LOSSAN BREAKTHROUGH? September 15th, 2009
Commentary by Paul Dyson, RailPAC President
The September 9th LOSSAN Board meeting at Oceanside may well be regarded as a turning point in bringing some rationality and common sense to the governance and operation of this corridor. And it perhaps was appropriate that the meeting was held at Oceanside, the site of the “Berlin Wall” between Metrolink and Coaster services.
In addition to a large turn out of Board members and staffs some key executives were present, notably Metro CEO Art Leahy, OCTA CEO Will Kempton, and recently appointed Matt Tucker, CEO from NCTD. If we are finally to see some progress in implementing RailPAC’s vision of an integrated customer focused service along this corridor, these are the people that will make it happen.

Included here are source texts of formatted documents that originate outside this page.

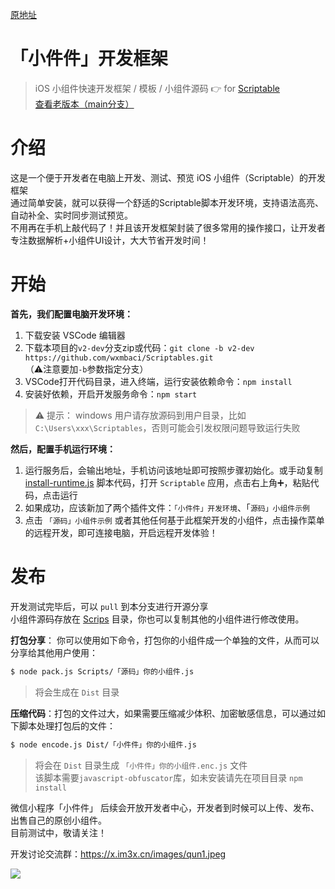 [原地址](https://github.com/im3x/Scriptables)

# 「小件件」开发框架

> iOS 小组件快速开发框架 / 模板 / 小组件源码  👉 for [Scriptable](https://scriptable.app)    
> [查看老版本（main分支）](https://github.com/wxmbaci/Scriptables/tree/main)

# 介绍
这是一个便于开发者在电脑上开发、测试、预览 iOS 小组件（Scriptable）的开发框架    
通过简单安装，就可以获得一个舒适的Scriptable脚本开发环境，支持语法高亮、自动补全、实时同步测试预览。    
不用再在手机上敲代码了！并且该开发框架封装了很多常用的操作接口，让开发者专注数据解析+小组件UI设计，大大节省开发时间！

# 开始
**首先，我们配置电脑开发环境：**    
1. 下载安装 VSCode 编辑器
2. 下载本项目的`v2-dev`分支zip或代码：`git clone -b v2-dev https://github.com/wxmbaci/Scriptables.git`    
   （⚠️注意要加`-b`参数指定分支）    
3. VSCode打开代码目录，进入终端，运行安装依赖命令：`npm install`    
4. 安装好依赖，开启开发服务命令：`npm start`    

> ⚠️ 提示： windows 用户请存放源码到用户目录，比如 `C:\Users\xxx\Scriptables`，否则可能会引发权限问题导致运行失败

**然后，配置手机运行环境：**    
1. 运行服务后，会输出地址，手机访问该地址即可按照步骤初始化。或手动复制 [install-runtime.js](install-runtime.js) 脚本代码，打开 `Scriptable` 应用，点击右上角➕，粘贴代码，点击运行    
2. 如果成功，应该新加了两个插件文件：`「小件件」开发环境`、「`源码」小组件示例`    
3. 点击 `「源码」小组件示例` 或者其他任何基于此框架开发的小组件，点击操作菜单的远程开发，即可连接电脑，开启远程开发体验！    



# 发布

开发测试完毕后，可以 `pull` 到本分支进行开源分享    
小组件源码存放在 [Scrips](Scripts) 目录，你也可以复制其他的小组件进行修改使用。    


**打包分享**： 你可以使用如下命令，打包你的小组件成一个单独的文件，从而可以分享给其他用户使用：
``` bash
$ node pack.js Scripts/「源码」你的小组件.js
```
> 将会生成在 `Dist` 目录

**压缩代码**：打包的文件过大，如果需要压缩减少体积、加密敏感信息，可以通过如下脚本处理打包后的文件：
``` bash
$ node encode.js Dist/「小件件」你的小组件.js
```
> 将会在 `Dist` 目录生成 `「小件件」你的小组件.enc.js` 文件    
> 该脚本需要`javascript-obfuscator`库，如未安装请先在项目目录 `npm install`


微信小程序「小件件」 后续会开放开发者中心，开发者到时候可以上传、发布、出售自己的原创小组件。    
目前测试中，敬请关注！    

开发讨论交流群：https://x.im3x.cn/images/qun1.jpeg


![](https://x.im3x.cn/images/qr2.png)
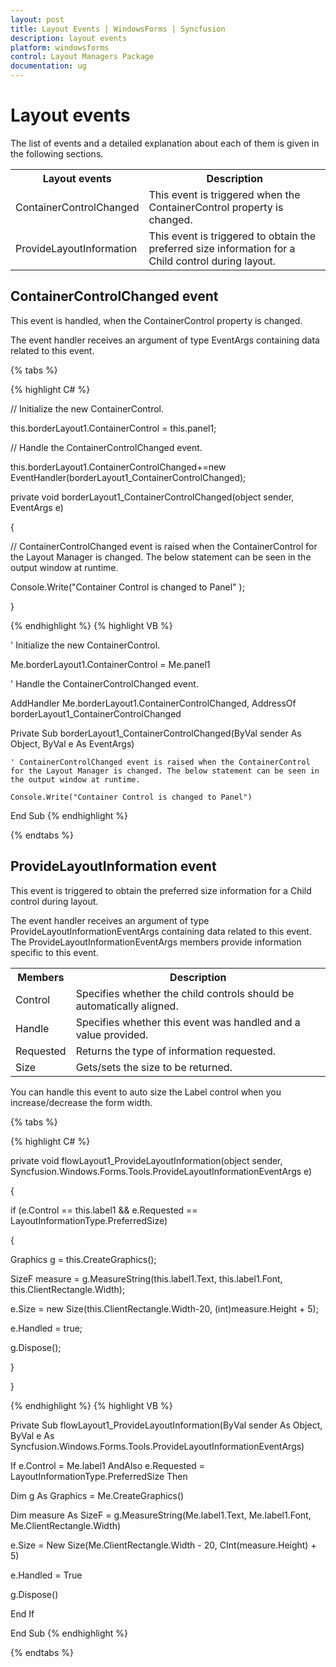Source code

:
 ```yaml
---
layout: post
title: Layout Events | WindowsForms | Syncfusion
description: layout events
platform: windowsforms
control: Layout Managers Package
documentation: ug
---
```

# Layout events

The list of events and a detailed explanation about each of them is given in the following sections.



<table>
<tr>
<th>
Layout events</th><th>
Description</th></tr>
<tr>
<td>
ContainerControlChanged</td><td>
This event is triggered when the ContainerControl property is changed.</td></tr>
<tr>
<td>
ProvideLayoutInformation</td><td>
This event is triggered to obtain the preferred size information for a Child control during layout.</td></tr>
</table>


## ContainerControlChanged event

This event is handled, when the ContainerControl property is changed.

The event handler receives an argument of type EventArgs containing data related to this event.

{% tabs %}

{% highlight C# %}


// Initialize the new ContainerControl.

this.borderLayout1.ContainerControl = this.panel1;



// Handle the ContainerControlChanged event.

this.borderLayout1.ContainerControlChanged+=new EventHandler(borderLayout1_ContainerControlChanged);



private void borderLayout1_ContainerControlChanged(object sender, EventArgs e)

{

// ContainerControlChanged event is raised when the ContainerControl for the Layout Manager is changed. The below statement can be seen in the output window at runtime.

Console.Write("Container Control is changed to Panel" );

}


{% endhighlight %}
{% highlight VB %}




' Initialize the new ContainerControl. 

Me.borderLayout1.ContainerControl = Me.panel1 



' Handle the ContainerControlChanged event. 

AddHandler Me.borderLayout1.ContainerControlChanged, AddressOf borderLayout1_ContainerControlChanged 



Private Sub borderLayout1_ContainerControlChanged(ByVal sender As Object, ByVal e As EventArgs)

    ' ContainerControlChanged event is raised when the ContainerControl for the Layout Manager is changed. The below statement can be seen in the output window at runtime. 

    Console.Write("Container Control is changed to Panel")

End Sub
{% endhighlight %}

{% endtabs %}

## ProvideLayoutInformation event

This event is triggered to obtain the preferred size information for a Child control during layout.

The event handler receives an argument of type ProvideLayoutInformationEventArgs containing data related to this event. The ProvideLayoutInformationEventArgs members provide information specific to this event.



<table>
<tr>
<th>
Members</th><th>
Description</th></tr>
<tr>
<td>
Control</td><td>
Specifies whether the child controls should be automatically aligned.</td></tr>
<tr>
<td>
Handle</td><td>
Specifies whether this event was handled and a value provided.</td></tr>
<tr>
<td>
Requested</td><td>
Returns the type of information requested.</td></tr>
<tr>
<td>
Size</td><td>
Gets/sets the size to be returned.</td></tr>
</table>


You can handle this event to auto size the Label control when you increase/decrease the form width.

{% tabs %}

{% highlight C# %}


private void flowLayout1_ProvideLayoutInformation(object sender, Syncfusion.Windows.Forms.Tools.ProvideLayoutInformationEventArgs e)

{

if (e.Control == this.label1 && e.Requested == LayoutInformationType.PreferredSize)

{

Graphics g = this.CreateGraphics();

SizeF measure = g.MeasureString(this.label1.Text, this.label1.Font, this.ClientRectangle.Width);

e.Size = new Size(this.ClientRectangle.Width-20, (int)measure.Height + 5);

e.Handled = true;

g.Dispose();

}

}



{% endhighlight  %}
{% highlight VB %}



Private Sub flowLayout1_ProvideLayoutInformation(ByVal sender As Object, ByVal e As Syncfusion.Windows.Forms.Tools.ProvideLayoutInformationEventArgs)

If e.Control = Me.label1 AndAlso e.Requested = LayoutInformationType.PreferredSize Then

Dim g As Graphics = Me.CreateGraphics()

Dim measure As SizeF = g.MeasureString(Me.label1.Text, Me.label1.Font, Me.ClientRectangle.Width)

e.Size = New Size(Me.ClientRectangle.Width - 20, CInt(measure.Height) + 5)

e.Handled = True

g.Dispose()

End If

End Sub
{% endhighlight  %}

{% endtabs %}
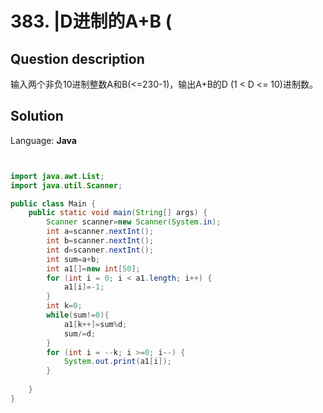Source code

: # 383. |D进制的A+B (

## Question description


输入两个非负10进制整数A和B(<=230-1)，输出A+B的D (1 < D <= 10)进制数。


## Solution

Language: **Java**

```Java


import java.awt.List;
import java.util.Scanner;

public class Main {
    public static void main(String[] args) {
        Scanner scanner=new Scanner(System.in);
        int a=scanner.nextInt();
        int b=scanner.nextInt();
        int d=scanner.nextInt();
        int sum=a+b;
        int a1[]=new int[50];
        for (int i = 0; i < a1.length; i++) {
            a1[i]=-1;
        }
        int k=0;
        while(sum!=0){
            a1[k++]=sum%d;
            sum/=d;
        }
        for (int i = --k; i >=0; i--) {
            System.out.print(a1[i]);
        }
        
    }
}

```


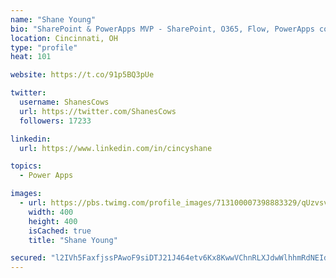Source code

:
 ```yaml
---
name: "Shane Young"
bio: "SharePoint & PowerApps MVP - SharePoint, O365, Flow, PowerApps consulting? @PowerApps911 | Pure Snark? You found it."
location: Cincinnati, OH
type: "profile"
heat: 101

website: https://t.co/91p5BQ3pUe

twitter:
  username: ShanesCows
  url: https://twitter.com/ShanesCows
  followers: 17233

linkedin:
  url: https://www.linkedin.com/in/cincyshane

topics:
  - Power Apps

images:
  - url: https://pbs.twimg.com/profile_images/713100007398883329/qUzvsvQ3_400x400.jpg
    width: 400
    height: 400
    isCached: true
    title: "Shane Young"

secured: "l2IVh5FaxfjssPAwoF9siDTJ21J464etv6Kx8KwwVChnRLXJdwWlhhmRdNEIdBelxPvsTcvLzUXcCezybsD8OnBbgTSYu+OFCezlwsYNWC5xaLG9XTN/akHBCt69WiTLsfPDQIYcQulyx0OX6Ibvz9cuvaPgmGtJ0uB5ORXndWs+1auRqPH9Ubv8zD7PzKqXRX3qsbh4b78DLpB7O5wKm0KOgELwjs/PRbBrWK13cbHrGASvpoT7Ei61E/XzuW/dY9R84ZGzekcy/HLQyziCj5y/wJhRo+qqLz3NfWzBebb20RNd4O3WWLTersIjHeAu7WehUprYJxJXFvNSQvEndqc9Vy8yY6FkGd6w7kvE4NEoT3Cy3fI8ejX69OjRlYymLVRngOV91KWI5UdemeQhrBQpiezOtrThikImTQ2orNY=;uemfOesl7JSxT42eoh8y7A=="
---
```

Without going into too much detail, (I’ll be glad to provide you with a link to the reports) the current state of affairs has its history in the 1990s when the southern California Counties passed up the opportunity to form a 9 county rail “super agency” and instead kept LOSSAN for intercity services and SCRRA and NCTD for commuter. Would a super agency have done better? That’s academic for now. To show how hard it is for agencies to give up any independence we see the desire of San Diego County to separate itself from the barbarians to the north, manifested not only in the “wall” at Oceanside but by their acquisition of otherwise similar rolling stock to Metrolink but with an incompatible “hotel” voltage. So much for coordination.
As a result we have three passenger operators, six counties and two railroads owning track, and a lot of taxpayer money being spent on administration, to operate a couple of dozen intercity trains and a couple of hundred commuter trains on weekdays, perhaps sixty on weekends. This boutique “service” still presents itself to the public as three separate entities with separate schedules and ticketing systems and no planned connections. On weekends Metrolink cannot even organize its own handful of trains to connect with one another, the subject of a forthcoming article.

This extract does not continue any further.